2.3 Store after data masking

Implement data masking on ciphertext and then store it in a fuzzy query column. This method could lack in terms of precision.

For example, mobile number 13012345678 becomes 130****5678 after the masking algorithm is performed.

2.4 Perform encrypted storage after tokenization and combination

This method performs tokenization and combination on ciphertext data and then encrypts the resultset by grouping characters with fixed length and splitting a field into multiple ones. For example, we take four English characters and two Chinese characters as a query condition:

ningyu1 uses the 4-character as a group to encrypt, so the first group is ning, the second group ingy, the third group ngyu, the fourth group gyu1, and so on. All the characters are encrypted and stored in the fuzzy query column. If you want to retrieve all data that contains four characters, such as ingy, encrypt the characters and use a key like"%partial%" to query.

Shortcomings:

  1. Increased storage costs: free grouping will increase the amount of data and the data length will increase after being encrypted.
  2. Limited length in fuzzy query: due to security issues, the length of free grouping cannot be too short, otherwise it will be easily cracked by the rainbow table. Like the example I mentioned above, the length of fuzzy query characters must be greater than or equal to 4 letters/digits, or 2 Chinese characters.

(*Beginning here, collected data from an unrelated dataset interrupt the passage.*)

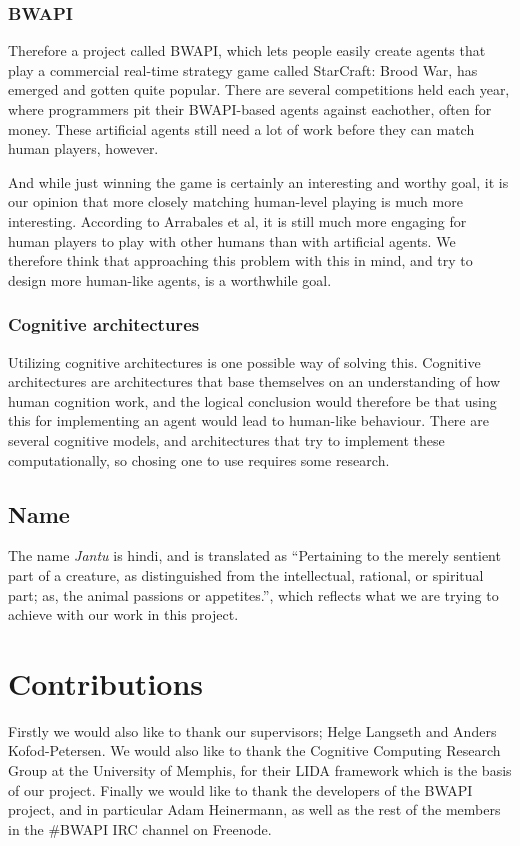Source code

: \subsubsection{BWAPI}
Therefore a project called BWAPI, which lets people easily create agents that play a commercial real-time strategy game called StarCraft: Brood War, has emerged and gotten quite popular.\cite{bwapi} There are several competitions held each year, where programmers pit their BWAPI-based agents against eachother, often for money.\cite{sscait} These artificial agents still need a lot of work before they can match human players, however.\cite{eisbotvsfong}

And while just winning the game is certainly an interesting and worthy goal, it is our opinion that more closely matching human-level playing is much more interesting. According to Arrabales et al, it is still much more engaging for human players to play with other humans than with artificial agents.\cite{arrabales2009gamechars} We therefore think that approaching this problem with this in mind, and try to design more human-like agents, is a worthwhile goal.

\subsubsection{Cognitive architectures}
Utilizing cognitive architectures is one possible way of solving this. Cognitive architectures are architectures that base themselves on an understanding of how human cognition work, and the logical conclusion would therefore be that using this for implementing an agent would lead to human-like behaviour. There are several cognitive models, and architectures that try to implement these computationally, so chosing one to use requires some research.

\subsection{Name}
\label{sec:name}
The name {\em Jantu} is hindi, and is translated as ``Pertaining to the merely sentient part of a creature, as distinguished from the intellectual, rational, or spiritual part; as, the animal passions or appetites.'', which reflects what we are trying to achieve with our work in this project.\cite{hindijantu}

\section{Contributions}
\label{sec:contributions}
Firstly we would also like to thank our supervisors; Helge Langseth and Anders Kofod-Petersen. We would also like to thank the Cognitive Computing Research Group at the University of Memphis, for their LIDA framework which is the basis of our project. Finally we would like to thank the developers of the BWAPI project, and in particular Adam Heinermann, as well as the rest of the members in the \#BWAPI IRC channel on Freenode.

2.5 Single-character digest algorithm (default fuzzy query algorithm provided in ShardingSphere version 5.3.0)

Although the above methods are all viable, it’s only natural to wonder if there’s a better alternative out there. In our community, we find that single-character encryption and storage can balance both performance and query, but fails to meet security requirements.

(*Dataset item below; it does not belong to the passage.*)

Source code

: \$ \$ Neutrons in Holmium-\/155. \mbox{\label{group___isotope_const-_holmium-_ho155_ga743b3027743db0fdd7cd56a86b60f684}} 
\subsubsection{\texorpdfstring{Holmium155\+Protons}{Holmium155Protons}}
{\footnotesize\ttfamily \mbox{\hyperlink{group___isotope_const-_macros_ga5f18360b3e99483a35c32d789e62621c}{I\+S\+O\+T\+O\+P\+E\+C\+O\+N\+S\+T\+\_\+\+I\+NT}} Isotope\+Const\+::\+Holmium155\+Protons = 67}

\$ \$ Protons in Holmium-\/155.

Then what’s the ideal solution? Inspired by masking algorithms and cryptographic hash functions, we find that data loss and one-way functions can be used.

The cryptographic hash function should have the following four features:

  1. For any given message, it should be easy to calculate the hash value.
  2. It should be difficult to infer the original message from a known hash value.
  3. It should not be feasible to modify the message without changing the hash value.
  4. There should only be a very low chance that two different messages produce the same hash value.

Security: because of the one-way function, it’s not possible to infer the original message. In order to improve the accuracy of the fuzzy query, we want to encrypt a single character, but it will be cracked by the rainbow table.

So we take a one-way function (to make sure every character is the same after encryption) and increase the frequency of collisions (to make sure every string is 1: N backward), which greatly enhances security.

3. Fuzzy query algorithm

Apache ShardingSphere implements a universal fuzzy query algorithm by using the below single-character digest algorithm org.apache.shardingsphere.encrypt.algorithm.like.CharDigestLikeEncryptAlgorithm.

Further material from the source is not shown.